Walter's guess had probably been pretty accurate. There was no shortage of power to cause an arc when the cable was broken. It filled the air with a stink of ozone even though there were flames licking up at a dozen places. A brilliant cascade of sparks was continuing somewhere under the window. Something exploded as he flung wide the door, and he instinctively ducked. Hot fragments of glass peppered his forehead and limbs. He was wearing nothing but shorts and a shirt, and the heat struck at his skin as though a furnace door had been opened.
He had no time to examine what the mysterious room held. He received only a vague impression of banks of complex electronic equipment across which flames and sparks vied to outdo one another in brightness before he saw the limp body of Manuel Delgado slumped over what might have been a vastly elaborate tape-mixing panel.

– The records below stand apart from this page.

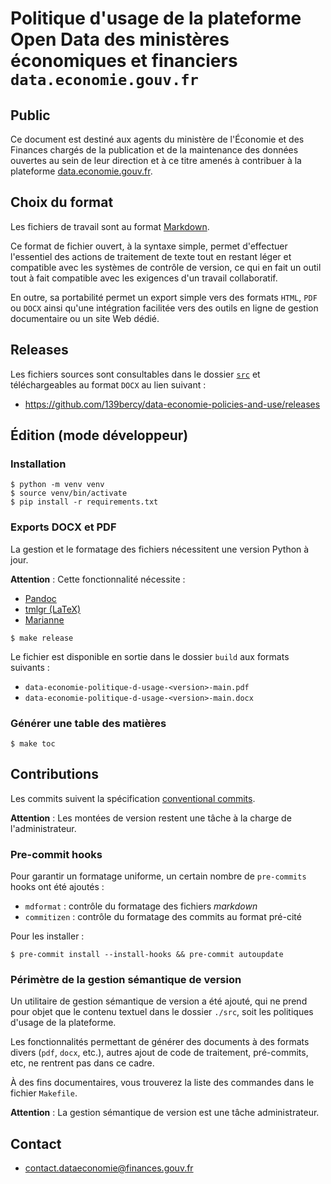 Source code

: # Politique d'usage de la plateforme Open Data des ministères économiques et financiers `data.economie.gouv.fr`

## Public

Ce document est destiné aux agents du ministère de l'Économie et des Finances chargés de la publication et de la
maintenance des données ouvertes au sein de leur direction et à ce titre amenés à contribuer à la plateforme
[data.economie.gouv.fr](https://data.economie.gouv.fr).

## Choix du format

Les fichiers de travail sont au format [Markdown](https://docs.framasoft.org/fr/grav/markdown.html).

Ce format de fichier ouvert, à la syntaxe simple, permet d'effectuer l'essentiel des actions de traitement de texte tout
en restant léger et compatible avec les systèmes de contrôle de version, ce qui en fait un outil tout à fait compatible
avec les exigences d'un travail collaboratif.

En outre, sa portabilité permet un export simple vers des formats `HTML`, `PDF` ou `DOCX` ainsi qu'une intégration
facilitée vers des outils en ligne de gestion documentaire ou un site Web dédié.

## Releases

Les fichiers sources sont consultables dans le dossier
[`src`](https://github.com/139bercy/data-economie-policies-and-use/tree/main/src) et téléchargeables au format `DOCX` au
lien suivant :

- https://github.com/139bercy/data-economie-policies-and-use/releases

## Édition (mode développeur)

### Installation

```
$ python -m venv venv
$ source venv/bin/activate
$ pip install -r requirements.txt
```

### Exports DOCX et PDF

La gestion et le formatage des fichiers nécessitent une version Python à jour.

**Attention** : Cette fonctionnalité nécessite :

- [Pandoc](https://pandoc.org/)
- [tmlgr (LaTeX)](https://tug.org/texlive/tlmgr.html)
- [Marianne](https://www.systeme-de-design.gouv.fr/elements-d-interface/fondamentaux-de-l-identite-de-l-etat/typographie/)

```
$ make release
```

Le fichier est disponible en sortie dans le dossier `build` aux formats suivants :

- `data-economie-politique-d-usage-<version>-main.pdf`
- `data-economie-politique-d-usage-<version>-main.docx`

### Générer une table des matières

```
$ make toc
```

## Contributions

Les commits suivent la spécification [conventional commits](https://www.conventionalcommits.org/fr/v1.0.0/).

**Attention** : Les montées de version restent une tâche à la charge de l'administrateur.

### Pre-commit hooks

Pour garantir un formatage uniforme, un certain nombre de `pre-commits` hooks ont été ajoutés :

- `mdformat` : contrôle du formatage des fichiers _markdown_
- `commitizen` : contrôle du formatage des commits au format pré-cité

Pour les installer :

```
$ pre-commit install --install-hooks && pre-commit autoupdate
```

### Périmètre de la gestion sémantique de version

Un utilitaire de gestion sémantique de version a été ajouté, qui ne prend pour objet que le contenu textuel dans le
dossier `./src`, soit les politiques d'usage de la plateforme.

Les fonctionnalités permettant de générer des documents à des formats divers (`pdf`, `docx`, etc.), autres ajout de code
de traitement, pré-commits, etc, ne rentrent pas dans ce cadre.

À des fins documentaires, vous trouverez la liste des commandes dans le fichier `Makefile`.

**Attention** : La gestion sémantique de version est une tâche administrateur.

## Contact

- [contact.dataeconomie@finances.gouv.fr](mailto:contact.dataeconomie@finances.gouv.fr)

Murray plunged forward, smoke and fumes stinging his eyes. Something that bit like a venomous snake sent a jab into his heel -- a red-hot fragment on the floor, perhaps. He caught Delgado by one arm and one leg and somehow got him on his shoulders. As he turned back to the door, there was a second explosion, and the floor lurched under him. He stumbled out of the room, remembering somewhere in the back of his muddled mind that opening doors was bad because it let oxygen get to the fire. He slammed the door behind him.
In the same split second as the slam, a third and vast explosion rent the air. A jolt traveled up his arm, numbing it. A dreadful crackling sound like a bonfire magnified a hundred times followed the explosion.
"Murray!"
From another room -- Ida's, he thought -- Heather emerged, ghost-pale with terror, and stumbled toward him.

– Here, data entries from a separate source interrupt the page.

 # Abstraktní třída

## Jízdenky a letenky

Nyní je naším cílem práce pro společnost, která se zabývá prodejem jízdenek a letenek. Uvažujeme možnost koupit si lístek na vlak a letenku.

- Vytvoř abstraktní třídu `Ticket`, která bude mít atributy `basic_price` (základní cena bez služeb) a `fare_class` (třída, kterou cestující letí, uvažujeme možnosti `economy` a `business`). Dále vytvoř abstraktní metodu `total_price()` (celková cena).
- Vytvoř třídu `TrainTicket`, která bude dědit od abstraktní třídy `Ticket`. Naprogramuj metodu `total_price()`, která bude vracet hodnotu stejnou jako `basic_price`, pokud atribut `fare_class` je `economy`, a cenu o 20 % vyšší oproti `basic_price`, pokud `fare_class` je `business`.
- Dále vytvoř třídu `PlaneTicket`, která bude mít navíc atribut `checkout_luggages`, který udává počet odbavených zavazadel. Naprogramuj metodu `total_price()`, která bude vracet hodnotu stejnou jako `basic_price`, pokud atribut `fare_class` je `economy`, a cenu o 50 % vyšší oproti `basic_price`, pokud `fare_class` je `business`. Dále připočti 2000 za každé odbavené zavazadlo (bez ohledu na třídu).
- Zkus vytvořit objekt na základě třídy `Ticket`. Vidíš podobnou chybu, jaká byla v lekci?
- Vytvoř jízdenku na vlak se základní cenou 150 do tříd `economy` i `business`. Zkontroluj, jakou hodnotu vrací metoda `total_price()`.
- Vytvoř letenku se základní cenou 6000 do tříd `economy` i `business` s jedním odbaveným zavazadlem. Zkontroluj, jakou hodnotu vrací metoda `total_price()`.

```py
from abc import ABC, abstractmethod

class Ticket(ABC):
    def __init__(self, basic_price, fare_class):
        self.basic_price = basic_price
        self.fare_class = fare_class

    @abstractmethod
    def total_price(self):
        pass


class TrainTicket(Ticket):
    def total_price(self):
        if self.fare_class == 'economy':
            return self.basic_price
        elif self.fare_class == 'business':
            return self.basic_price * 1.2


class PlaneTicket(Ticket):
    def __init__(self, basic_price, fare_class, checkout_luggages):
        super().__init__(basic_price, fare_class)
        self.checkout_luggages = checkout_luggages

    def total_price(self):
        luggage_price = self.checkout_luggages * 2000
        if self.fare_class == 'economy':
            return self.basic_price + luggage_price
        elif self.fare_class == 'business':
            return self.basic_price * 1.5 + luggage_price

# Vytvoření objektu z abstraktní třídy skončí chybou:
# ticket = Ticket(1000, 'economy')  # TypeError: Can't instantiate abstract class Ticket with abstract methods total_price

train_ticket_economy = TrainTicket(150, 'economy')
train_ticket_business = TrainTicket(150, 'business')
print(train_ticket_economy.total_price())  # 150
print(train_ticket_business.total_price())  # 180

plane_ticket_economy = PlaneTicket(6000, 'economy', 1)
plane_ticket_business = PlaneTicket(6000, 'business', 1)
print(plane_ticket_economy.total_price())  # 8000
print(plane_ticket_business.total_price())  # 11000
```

"Murray, I can't wake anybody! I've shouted and slapped and -- and -- oh God, Murray, I can't !"
"Get down in the hall," Murray ordered savagely, forcing his unwilling feet toward the landing in the main building. "Find a phone. Call the fire department, then ambulances and doctors, then the police. Make sure they all come. This wing is bound to go first, but the rest of the house will last for a while."
He now came to the landing, and at the head of the stairs bent to spill his unconscious burden down them. Delgado fell like a dummy, coming to rest against the banisters at the first curve.
He'd live, Murray decided cynically. If he was alive at the mo
ment. Part of his hair had been scorched away, and a charred sleeve and trouser leg suggested probable burns, but nothing beyond a doctor's capacity to treat.
"Get to that phone!" he added with violence and didn't stop to see if Heather obeyed before diving back along the landing of the rear wing.
There followed an appalling period which he never remembered clearly. It was compounded of nightmare, pain, and a prevision of hell. It began in room twelve where Adrian Gardner lay wax white in his bed as though -- Heather's phrase -- he was a true zombie, one of the undead. No wonder Valentine and Delgado had grown careless and left the door of room thirteen ajar while they discussed their secrets together! If they were sure that most of the other people in the house were locked in this corpselike slumber, they would naturally grow overconfident.